And what of the rise in antisemitism around the world? After the blood Hamas pogrom of October 7, it took just 24 hours for anti-Israeli sentiment to turn into anti-Jewish sentiment. It was on full display throughout the West before the bodies of the men and women and children murdered had even been counted and identified, and the number of hostages revealed; and before Israel’s relentless and brutal retaliation again Gaza which has killed tens of thousands more innocents.

A charitable explanation would be a mix of political and historical ignorance and a dogmatic belief that renders Jews, whether Israeli or in the diaspora ‘white’, ‘colonial’ and ‘oppressors’, and Muslims ‘oppressed’, and encourages progressives to turn a blinkered or blind eye to some of the most hideous crimes on the planet. It is an ideological stance uninformed by knowledge and awareness of the nature of the Israeli and Palestinian entities, their peoples, and their cultures in the 21st Century.

But there is also reality that what we’ve been seeing in cities around the world is that antisemitism is the devil that never goes away.

I republish below an article that summarizes quite well the mathematics of Muslim on Muslim mortality. It is written by a rightwing author in a right-wing publication, and many of his observations thereon may be selective, subjective, controversial, and potentially exaggerated and inaccurate, but the underlying basic arguments is sound. Countries subject to interminable potentially intractable and often internecine conflict, rigid, authoritarian, and ofttimes theocratic conservative beliefs and social structures, and endemic political instability rarely prosper in our modern interconnected world and often end up serving as expendable pawns in more powerful players’ power games. 

I also republish a recent article by The Australian’s foreign editor Greg Sheriden on how the rising antisemitism in the West is undoubtable fueled by the increasing numbers of migrants form conservative countries where antisemitism is encouraged and inculcated by the media, by educational systems and by socialization.

These communities often have an enormous political and cultural impact on their host countries. While the overwhelming majority of Muslims in Australia and other western countries are law-abiding, productive citizens, a small minority is attracted to some form of political violence or intimidation. And, if Australia’s Arab and North African Muslims are remotely similar to those in Europe and the US, they harbour serious anti-Semitic attitudes, plus other views that are anti-Western.
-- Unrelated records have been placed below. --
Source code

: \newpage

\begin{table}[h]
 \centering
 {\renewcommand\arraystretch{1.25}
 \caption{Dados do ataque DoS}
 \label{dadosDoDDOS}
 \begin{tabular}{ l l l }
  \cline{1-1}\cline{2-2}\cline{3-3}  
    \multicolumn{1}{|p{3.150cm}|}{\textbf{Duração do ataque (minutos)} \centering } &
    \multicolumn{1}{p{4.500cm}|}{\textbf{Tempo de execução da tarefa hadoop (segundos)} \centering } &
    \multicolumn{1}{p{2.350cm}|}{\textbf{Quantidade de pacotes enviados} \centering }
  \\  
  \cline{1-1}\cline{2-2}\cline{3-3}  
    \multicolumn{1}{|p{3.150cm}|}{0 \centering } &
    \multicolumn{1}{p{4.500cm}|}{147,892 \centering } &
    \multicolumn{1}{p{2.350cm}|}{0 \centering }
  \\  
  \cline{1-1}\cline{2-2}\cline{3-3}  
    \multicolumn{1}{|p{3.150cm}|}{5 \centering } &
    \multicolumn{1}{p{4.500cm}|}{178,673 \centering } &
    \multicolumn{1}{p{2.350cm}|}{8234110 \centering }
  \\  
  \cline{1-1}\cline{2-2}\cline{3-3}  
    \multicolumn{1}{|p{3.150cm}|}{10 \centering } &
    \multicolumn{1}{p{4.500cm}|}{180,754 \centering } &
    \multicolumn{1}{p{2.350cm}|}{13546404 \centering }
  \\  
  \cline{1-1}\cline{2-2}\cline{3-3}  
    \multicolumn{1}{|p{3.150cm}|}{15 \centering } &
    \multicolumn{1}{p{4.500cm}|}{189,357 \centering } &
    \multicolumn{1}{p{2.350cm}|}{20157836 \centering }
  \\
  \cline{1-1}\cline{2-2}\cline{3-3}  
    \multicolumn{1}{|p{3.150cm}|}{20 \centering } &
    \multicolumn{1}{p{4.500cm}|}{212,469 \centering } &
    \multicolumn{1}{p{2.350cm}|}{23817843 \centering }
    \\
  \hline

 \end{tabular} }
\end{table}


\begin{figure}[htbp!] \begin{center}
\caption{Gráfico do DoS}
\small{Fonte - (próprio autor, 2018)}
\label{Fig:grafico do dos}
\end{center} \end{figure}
In 2014, the Jewish Anti-Defamation League conducted an immense survey that sampled the opinions of 53,000 people in numerous countries. It found that 74 per cent of Middle East and North African respondents (not necessarily all of them Muslim, though the overwhelming majorty would be) expressed anti-Semitic attitudes, which was measured by endorsing six or more of 11 common anti-Semitic stereotypes, such as Jews controlling world banking, or the US government, or being responsible for most of the world’s wars. This figure of 73 per cent was vastly in excess of any other regional or national group. Non-Jewish think tanks produce similar results. A survey conducted by the Henry Jackson Society in 2020 found nearly half of British Muslims hold anti-Semitic views.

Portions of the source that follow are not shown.